21.016 JK/DvB/VEUGEN

Fog production unit for a vehicle, in particular a truck

TECHNICAL FIELD

The present disclosure relates to a fog production unit for a vehicle, in particular a truck. The invention also pertains to a vehicle comprising such fog production unit and to a method for installing such fog production unit.

BACKGROUND ART

Vehicles need regular conditioning, cleaning and/or disinfecting in order to safely use them. This is even more important in case of touring cars and in particular cargo trucks. It is known to disinfect and/or condition such vehicles by using a fog production unit for humidity conditioning and/or to disinfect by adding a disinfectant to the fogging medium. A fog production device of this kind is described in United States patent US 9907877. The prior art device forces a pressurized air stream through a nozzle, at which nozzle the pressurized air is brought into contact with a liquid which is thereby atomized.

This way of producing a mist or fog is as such known in the art in several ways. Such fog production unit is either a portable fog production unit that is placed inside of the cargo space of the vehicle at certain cleaning moments, or it could be an integrated fog production unit that is mounted to the vehicle itself and carried along. The latter is in many cases undesired as a bulky fog production unit takes up space that could otherwise be used for transporting cargo, and besides the added weight adds up to fuel usage of such vehicle.

SUMMARY OF THE INVENTION

In a first aspect of the present invention, the fog production unit for a vehicle, in particular a truck, the vehicle comprises a pressurized air storage tank, the fog production unit comprising a container for holding a liquid fogging medium, a fogging nozzle in fluid connection with the container by means of a supply, a control system and a fluid delivery system, such as a pump or a venturi nozzle, configured to in operation deliver the liquid fogging medium from the container to the fogging nozzle, characterized in that the nozzle is further connected to an air supply, wherein the air supply is configured to be connected to the pressurized air storage tank of the vehicle such that the liquid fogging medium is in operation exposed to the pressurized air of the pressurized air storage tank of the vehicle at the fogging nozzle and wherein the air supply is controllably supplied in response to a control signal of the control system.

The fog production unit according to the invention is not relying on a compressor for pressurized air as is the case in prior art implementations. The pressurized air storage tank of the vehicle itself, which is normally used to power e.d. pneumatic brakes and other pneumatic systems of the vehicle, is usually provided with pressurized air by means of a compressor that is powered by the vehicle itself, e.g. by means of a drive shaft powered by the power unit of the vehicle. By providing a fog production unit that provides an air supply connection to the pressurized air tank of the vehicle itself as a supply of pressurized air for the fog production unit in the cargo space, the fog production unit according to the present invention can be executed less bulky and significantly lighter.

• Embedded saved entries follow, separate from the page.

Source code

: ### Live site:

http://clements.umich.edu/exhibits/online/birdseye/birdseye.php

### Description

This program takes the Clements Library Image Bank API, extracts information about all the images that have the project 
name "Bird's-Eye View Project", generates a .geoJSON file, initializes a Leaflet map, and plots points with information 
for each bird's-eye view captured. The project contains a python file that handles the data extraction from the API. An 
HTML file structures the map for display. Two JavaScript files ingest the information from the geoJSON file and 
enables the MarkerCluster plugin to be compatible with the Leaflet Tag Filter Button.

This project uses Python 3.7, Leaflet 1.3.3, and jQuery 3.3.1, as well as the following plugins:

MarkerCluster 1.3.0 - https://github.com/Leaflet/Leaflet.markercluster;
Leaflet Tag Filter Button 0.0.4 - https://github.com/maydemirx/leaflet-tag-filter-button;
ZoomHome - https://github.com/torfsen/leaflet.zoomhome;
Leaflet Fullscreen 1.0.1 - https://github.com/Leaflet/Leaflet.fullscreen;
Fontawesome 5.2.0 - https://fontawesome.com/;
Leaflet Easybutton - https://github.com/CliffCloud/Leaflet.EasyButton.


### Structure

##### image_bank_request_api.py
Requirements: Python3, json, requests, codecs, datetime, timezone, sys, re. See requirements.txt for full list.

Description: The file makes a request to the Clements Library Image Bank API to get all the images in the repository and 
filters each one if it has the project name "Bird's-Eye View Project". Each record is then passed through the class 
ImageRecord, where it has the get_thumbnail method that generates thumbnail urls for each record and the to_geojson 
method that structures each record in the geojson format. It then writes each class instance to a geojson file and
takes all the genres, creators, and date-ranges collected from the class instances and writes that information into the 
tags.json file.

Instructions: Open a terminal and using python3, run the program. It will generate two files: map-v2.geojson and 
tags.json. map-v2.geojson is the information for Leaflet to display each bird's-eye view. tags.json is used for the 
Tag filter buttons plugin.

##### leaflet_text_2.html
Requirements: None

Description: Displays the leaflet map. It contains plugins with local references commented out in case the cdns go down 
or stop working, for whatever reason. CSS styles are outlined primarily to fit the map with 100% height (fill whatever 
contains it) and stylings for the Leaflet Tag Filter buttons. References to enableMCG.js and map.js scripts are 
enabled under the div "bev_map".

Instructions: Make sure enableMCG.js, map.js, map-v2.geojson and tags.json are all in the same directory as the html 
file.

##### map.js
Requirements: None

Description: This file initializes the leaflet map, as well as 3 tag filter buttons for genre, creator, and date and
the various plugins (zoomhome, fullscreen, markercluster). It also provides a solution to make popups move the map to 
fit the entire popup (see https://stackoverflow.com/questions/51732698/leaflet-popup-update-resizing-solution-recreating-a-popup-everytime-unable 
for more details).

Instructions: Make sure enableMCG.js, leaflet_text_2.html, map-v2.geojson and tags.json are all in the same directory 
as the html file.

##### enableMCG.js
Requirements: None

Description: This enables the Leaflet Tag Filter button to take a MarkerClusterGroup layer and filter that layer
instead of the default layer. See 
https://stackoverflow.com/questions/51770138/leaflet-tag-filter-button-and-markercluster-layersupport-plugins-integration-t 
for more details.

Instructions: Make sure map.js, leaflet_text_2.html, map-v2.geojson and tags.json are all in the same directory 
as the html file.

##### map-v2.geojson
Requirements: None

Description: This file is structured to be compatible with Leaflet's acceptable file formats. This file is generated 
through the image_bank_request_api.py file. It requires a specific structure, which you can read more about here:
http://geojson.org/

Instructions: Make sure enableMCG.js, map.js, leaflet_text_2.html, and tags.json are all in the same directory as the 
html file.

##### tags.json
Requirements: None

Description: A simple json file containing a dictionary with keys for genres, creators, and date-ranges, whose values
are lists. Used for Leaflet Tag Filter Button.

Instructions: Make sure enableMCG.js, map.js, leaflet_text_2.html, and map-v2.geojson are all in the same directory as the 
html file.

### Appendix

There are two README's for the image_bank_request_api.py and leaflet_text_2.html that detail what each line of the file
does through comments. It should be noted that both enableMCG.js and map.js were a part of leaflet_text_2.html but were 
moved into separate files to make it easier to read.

The fog production unit comprises a container for holding a liquid fogging medium. Such container can be e.g. a tank, jerry can or other liquid holding compartment. It comprises a liquid supply out of the container such as a hose or other transport means and usually also comprises a refill opening to refill the liquid, although in some ppl icat ions such refill opening may not be provided, e.g. in case the container is provided as a “cartridge” which is filled at the manufacturing location. The latter may be advantageous in case of chemicals or in case the a certain mix of liquids is needed in a very specific ratio.

Further a fogging nozzle is provided. There are several suitable nozzles for this type of applications of fog production by pressurized air. Suitable nozzles include e.g. dry mist nozzles wherein a supply of compressed air is fed along a liquid supply restriction and wherein usually an air reflector is mounted downstream the supply restriction, in order to create a shockwave between the reflected air and the freshly supplied air. This shockwave separates the drops of supplied liquid into smaller drops in order to produce a fog or mist at the exit of the fogging nozzle.

A fluid delivery system, such as a pump or other dosing and supplying system is provided in order to provide the fogging medium liquid from the container to the nozzle. Other dosing and supplying systems include self-priming systems such as e.g. a venturi nozzle which may be integrated into the fogging nozzle, or placed separately in the supply line and is configured to in operation deliver the liquid fogging medium from the container to the fogging nozzle. By forcing pressurized air through such venturi nozzle, the liquid is sucked into the supply line to the nozzle. In embodiments where the liquid container is stored above the nozzle height, such fluid delivery system may also be implemented as a controllable valve wherein the liquid delivery is self-primed by means of gravitational influences. Such liquid is usually water (based) but other liquids can also be suitable for specific applications.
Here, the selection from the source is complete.